Required action:
The entries follow. Please return all of them exactly.

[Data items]

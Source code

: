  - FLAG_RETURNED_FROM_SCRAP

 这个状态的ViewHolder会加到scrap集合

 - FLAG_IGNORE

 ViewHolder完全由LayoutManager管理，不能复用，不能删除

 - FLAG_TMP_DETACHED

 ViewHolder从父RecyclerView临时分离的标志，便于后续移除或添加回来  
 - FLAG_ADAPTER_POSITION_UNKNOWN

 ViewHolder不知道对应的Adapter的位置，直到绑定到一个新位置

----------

Answer box:
Source code

:  - FLAG_RETURNED_FROM_SCRAP

 这个状态的ViewHolder会加到scrap集合

 - FLAG_IGNORE

 ViewHolder完全由LayoutManager管理，不能复用，不能删除

 - FLAG_TMP_DETACHED

 ViewHolder从父RecyclerView临时分离的标志，便于后续移除或添加回来  
 - FLAG_ADAPTER_POSITION_UNKNOWN

 ViewHolder不知道对应的Adapter的位置，直到绑定到一个新位置

----------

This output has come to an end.